Work to be completed:
Nothing but the lines from the top of the records through the line with "from Multiple Post-Disaster Datasets" should be returned, exactly, and without pictures.

Supplied entries:

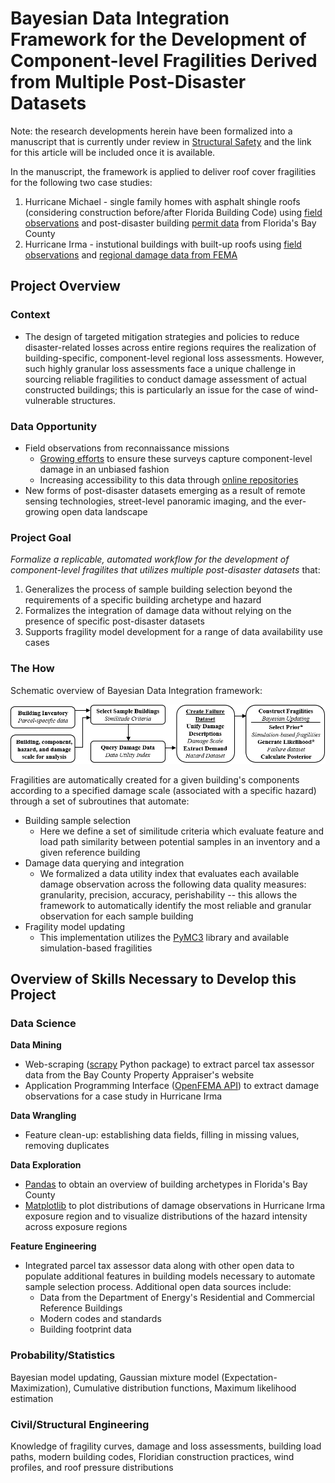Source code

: # Bayesian Data Integration Framework for the Development of Component-level Fragilities Derived from Multiple Post-Disaster Datasets

Note: the research developments herein have been formalized into a manuscript that is currently under review in [Structural Safety](https://www.journals.elsevier.com/structural-safety) and the link for this article will be included once it is available.

In the manuscript, the framework is applied to deliver roof cover fragilities for the following two case studies: 
1. Hurricane Michael - single family homes with asphalt shingle roofs (considering construction before/after Florida Building Code) using [field observations](https://www.designsafe-ci.org/data/browser/public/designsafe.storage.published/PRJ-2113) and post-disaster building [permit data](https://applications.baycountyfl.gov/Search/permit.aspx) from Florida's Bay County
2. Hurricane Irma - instutional buildings with built-up roofs using [field observations](https://www.designsafe-ci.org/data/browser/public/designsafe.storage.published//PRJ-1828) and [regional damage data from FEMA](https://www.fema.gov/about/openfema/data-sets#hazard)

## Project Overview
### Context
- The design of targeted mitigation strategies and policies to reduce disaster-related losses across entire regions requires the realization of building-specific, component-level regional loss assessments. However, such highly granular loss assessments face a unique challenge in sourcing reliable fragilities to conduct damage assessment of actual constructed buildings; this is particularly an issue for the case of wind-vulnerable structures. 

### Data Opportunity
- Field observations from reconnaissance missions 
  - [Growing efforts](https://www.steer.network/) to ensure these surveys capture component-level damage in an unbiased fashion
  - Increasing accessibility to this data through [online repositories](https://www.designsafe-ci.org/recon-portal/)
- New forms of post-disaster datasets emerging as a result of remote sensing technologies, street-level panoramic imaging, and the ever-growing open data landscape

### Project Goal

*Formalize a replicable, automated workflow for the development of component-level fragilites that utilizes multiple post-disaster datasets* that:
1. Generalizes the process of sample building selection beyond the requirements of a specific building archetype and hazard
2. Formalizes the integration of damage data without relying on the presence of specific post-disaster datasets
3. Supports fragility model development for a range of data availability use cases

### The How

Schematic overview of Bayesian Data Integration framework:

![My Image](Framework.png)

Fragilities are automatically created for a given building's components according to a specified damage scale (associated with a specific hazard) through a set of subroutines that automate:
- Building sample selection
  - Here we define a set of similitude criteria which evaluate feature and load path similarity between potential samples in an inventory and a given reference building
- Damage data querying and integration
  - We formalized a data utility index that evaluates each available damage observation across the following data quality measures: granularity, precision, accuracy, perishability -- this allows the framework to automatically identify the most reliable and granular observation for each sample building
- Fragility model updating
  - This implementation utilizes the [PyMC3](https://docs.pymc.io/en/v3/index.html) library and available simulation-based fragilities

## Overview of Skills Necessary to Develop this Project
### Data Science
**Data Mining** 
- Web-scraping ([scrapy](https://scrapy.org/) Python package) to extract parcel tax assessor data from the Bay County Property Appraiser's website
- Application Programming Interface ([OpenFEMA API](https://www.fema.gov/about/openfema/api)) to extract damage observations for a case study in Hurricane Irma

**Data Wrangling** 
- Feature clean-up: establishing data fields, filling in missing values, removing duplicates

**Data Exploration**
- [Pandas](https://pandas.pydata.org/) to obtain an overview of building archetypes in Florida's Bay County
- [Matplotlib](https://matplotlib.org/) to plot distributions of damage observations in Hurricane Irma exposure region and to visualize distributions of the hazard intensity across exposure regions

**Feature Engineering**
- Integrated parcel tax assessor data along with other open data to populate additional features in building models necessary to automate sample selection process. Additional open data sources include:
  - Data from the Department of Energy's Residential and Commercial Reference Buildings
  - Modern codes and standards
  - Building footprint data 

### Probability/Statistics
Bayesian model updating, Gaussian mixture model (Expectation-Maximization), Cumulative distribution functions, Maximum likelihood estimation

### Civil/Structural Engineering
Knowledge of fragility curves, damage and loss assessments, building load paths, modern building codes, Floridian construction practices, wind profiles, and roof pressure distributions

Reply to the task:
Source code

: # Bayesian Data Integration Framework for the Development of Component-level Fragilities Derived from Multiple Post-Disaster Datasets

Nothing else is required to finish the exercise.